[Stored dataset items]
______________________________
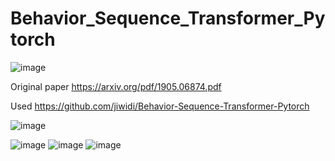 # Behavior_Sequence_Transformer_Pytorch

![image](https://user-images.githubusercontent.com/34160094/151710172-4b80e938-71f2-4101-8cd3-8b2b2f5d48cb.png)

Original paper https://arxiv.org/pdf/1905.06874.pdf

Used https://github.com/jiwidi/Behavior-Sequence-Transformer-Pytorch

![image](https://user-images.githubusercontent.com/34160094/151857695-b855f9c0-bdb2-4510-9b95-312ca1fc60a2.png)

![image](https://user-images.githubusercontent.com/34160094/151858350-185f9f60-507e-4e6d-b2cb-0ce0d0fc536e.png)
![image](https://user-images.githubusercontent.com/34160094/151860550-53c6cbc6-673d-46bd-bcb4-089ae08773e1.png)
![image](https://user-images.githubusercontent.com/34160094/151863862-bf39699b-9daf-49c1-a988-930962e92a19.png)






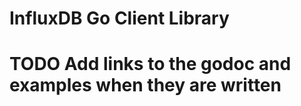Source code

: InfluxDB Go Client Library
============

# TODO Add links to the godoc and examples when they are written
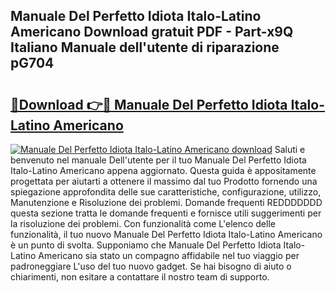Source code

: ## Manuale Del Perfetto Idiota Italo-Latino Americano Download gratuit PDF - Part-x9Q Italiano Manuale dell'utente di riparazione pG704

# <h2><a href="http://dfarnp.blite.top/?on=Manuale+Del+Perfetto+Idiota+Italo-Latino+Americano">🔗Download 👉🔴 Manuale Del Perfetto Idiota Italo-Latino Americano</a></h2>

[![Manuale Del Perfetto Idiota Italo-Latino Americano download](https://i.imgur.com/lujVjoI.png)](http://dfarnp.blite.top/?on=Manuale+Del+Perfetto+Idiota+Italo-Latino+Americano)
Saluti e benvenuto nel manuale Dell'utente per il tuo Manuale Del Perfetto Idiota Italo-Latino Americano appena aggiornato. Questa guida è appositamente progettata per aiutarti a ottenere il massimo dal tuo Prodotto fornendo una spiegazione approfondita delle sue caratteristiche, configurazione, utilizzo, Manutenzione e Risoluzione dei problemi. Domande frequenti REDDDDDDD questa sezione tratta le domande frequenti e fornisce utili suggerimenti per la risoluzione dei problemi. Con funzionalità come L'elenco delle funzionalità, il tuo nuovo Manuale Del Perfetto Idiota Italo-Latino Americano è un punto di svolta. Supponiamo che Manuale Del Perfetto Idiota Italo-Latino Americano sia stato un compagno affidabile nel tuo viaggio per padroneggiare L'uso del tuo nuovo gadget. Se hai bisogno di aiuto o chiarimenti, non esitare a contattare il nostro team di supporto.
______________________________
Could you please write out exactly the lines from the start of the entries above through the line that holds "di riparazione pG704", both included, with no pictures?

EXERCISE OUTPUT
 # Behavior_Sequence_Transformer_Pytorch

![image](https://user-images.githubusercontent.com/34160094/151710172-4b80e938-71f2-4101-8cd3-8b2b2f5d48cb.png)

Original paper https://arxiv.org/pdf/1905.06874.pdf

Used https://github.com/jiwidi/Behavior-Sequence-Transformer-Pytorch

![image](https://user-images.githubusercontent.com/34160094/151857695-b855f9c0-bdb2-4510-9b95-312ca1fc60a2.png)

![image](https://user-images.githubusercontent.com/34160094/151858350-185f9f60-507e-4e6d-b2cb-0ce0d0fc536e.png)
![image](https://user-images.githubusercontent.com/34160094/151860550-53c6cbc6-673d-46bd-bcb4-089ae08773e1.png)
![image](https://user-images.githubusercontent.com/34160094/151863862-bf39699b-9daf-49c1-a988-930962e92a19.png)






Source code

: InfluxDB Go Client Library
============

# TODO Add links to the godoc and examples when they are written
Source code

: ## Manuale Del Perfetto Idiota Italo-Latino Americano Download gratuit PDF - Part-x9Q Italiano Manuale dell'utente di riparazione pG704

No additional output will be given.